From the late 1940s to the mid 1970s very few people beat a path to Budleigh Salterton to talk to the Levicks about Mrs Beeton or try to coax access to the archive. The Victorians were undergoing one of their periodic falls from favour. Increasing social and sexual post-war freedoms made them seem like the stuffy architects of everything that was now, finally, being swept away. The end of rationing had set the stage for Elizabeth David’s lyrical advocacy of the fresh, sharp flavours of sunshiny southern Europe. There was virtually no appetite for Mrs Beeton, a woman whose very name seemed synonymous with roast beef, over-cooked vegetables and foggy winter evenings.
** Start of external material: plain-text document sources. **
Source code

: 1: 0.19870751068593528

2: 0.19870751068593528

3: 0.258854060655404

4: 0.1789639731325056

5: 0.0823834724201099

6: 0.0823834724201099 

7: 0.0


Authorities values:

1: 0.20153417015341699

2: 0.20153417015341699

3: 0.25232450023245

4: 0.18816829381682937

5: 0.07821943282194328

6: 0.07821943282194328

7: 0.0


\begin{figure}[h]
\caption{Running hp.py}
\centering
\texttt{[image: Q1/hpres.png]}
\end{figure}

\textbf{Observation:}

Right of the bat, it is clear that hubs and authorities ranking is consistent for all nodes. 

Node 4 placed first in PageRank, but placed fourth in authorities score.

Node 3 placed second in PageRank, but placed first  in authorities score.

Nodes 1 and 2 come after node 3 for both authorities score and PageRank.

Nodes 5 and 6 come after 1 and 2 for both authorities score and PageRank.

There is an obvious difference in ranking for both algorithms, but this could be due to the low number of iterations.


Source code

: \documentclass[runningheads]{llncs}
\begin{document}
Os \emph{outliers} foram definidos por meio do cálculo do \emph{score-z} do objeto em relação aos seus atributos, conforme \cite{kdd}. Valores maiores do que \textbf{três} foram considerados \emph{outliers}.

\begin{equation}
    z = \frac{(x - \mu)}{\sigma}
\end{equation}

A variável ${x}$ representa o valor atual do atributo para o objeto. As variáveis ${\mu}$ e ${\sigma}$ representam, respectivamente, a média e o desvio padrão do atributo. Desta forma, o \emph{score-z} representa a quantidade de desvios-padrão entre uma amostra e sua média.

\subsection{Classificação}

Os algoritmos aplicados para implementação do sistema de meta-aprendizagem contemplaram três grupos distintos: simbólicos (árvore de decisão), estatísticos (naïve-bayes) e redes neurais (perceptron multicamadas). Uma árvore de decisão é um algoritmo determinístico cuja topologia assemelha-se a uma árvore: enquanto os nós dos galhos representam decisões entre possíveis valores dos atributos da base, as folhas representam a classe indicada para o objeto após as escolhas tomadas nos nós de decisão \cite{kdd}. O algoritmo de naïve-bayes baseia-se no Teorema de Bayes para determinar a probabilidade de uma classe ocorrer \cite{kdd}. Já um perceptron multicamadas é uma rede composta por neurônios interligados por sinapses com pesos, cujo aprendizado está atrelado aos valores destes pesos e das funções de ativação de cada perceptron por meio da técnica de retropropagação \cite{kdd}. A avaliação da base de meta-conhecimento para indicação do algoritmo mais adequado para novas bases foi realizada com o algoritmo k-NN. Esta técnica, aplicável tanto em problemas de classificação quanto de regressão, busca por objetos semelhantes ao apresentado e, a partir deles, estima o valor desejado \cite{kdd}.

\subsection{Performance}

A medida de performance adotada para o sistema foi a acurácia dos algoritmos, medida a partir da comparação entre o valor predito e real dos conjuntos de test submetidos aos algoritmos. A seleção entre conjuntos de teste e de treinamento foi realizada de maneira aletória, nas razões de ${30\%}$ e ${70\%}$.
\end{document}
But by the early 1970s nostalgia was back in fashion. Laura Ashley was reworking Victorianism in a pretty print frock, Upstairs Downstairs was on the television (and surely it was no coincidence that the cook was another Mrs B. – Mrs Bridges), and there was the beginning of a revival of interest in the vernacular tastes of Great Britain (there was only so much packet paella that anyone could be expected to eat). A clever young woman at Harpers & Queen magazine, who combined the job of arts editor with an interest in food and cooking, had noticed the shift in mood. Moreover, she was intrigued by the little-known fact that Queen magazine, which was one half of Harpers & Queen , had been founded by Samuel Beeton in 1861 and counted none other than Mrs Beeton as its first fashion editor. Searching around for a good subject for her first book, Sarah Freeman duly advertised in The Times in 1974 trawling for information about the Beeton archive.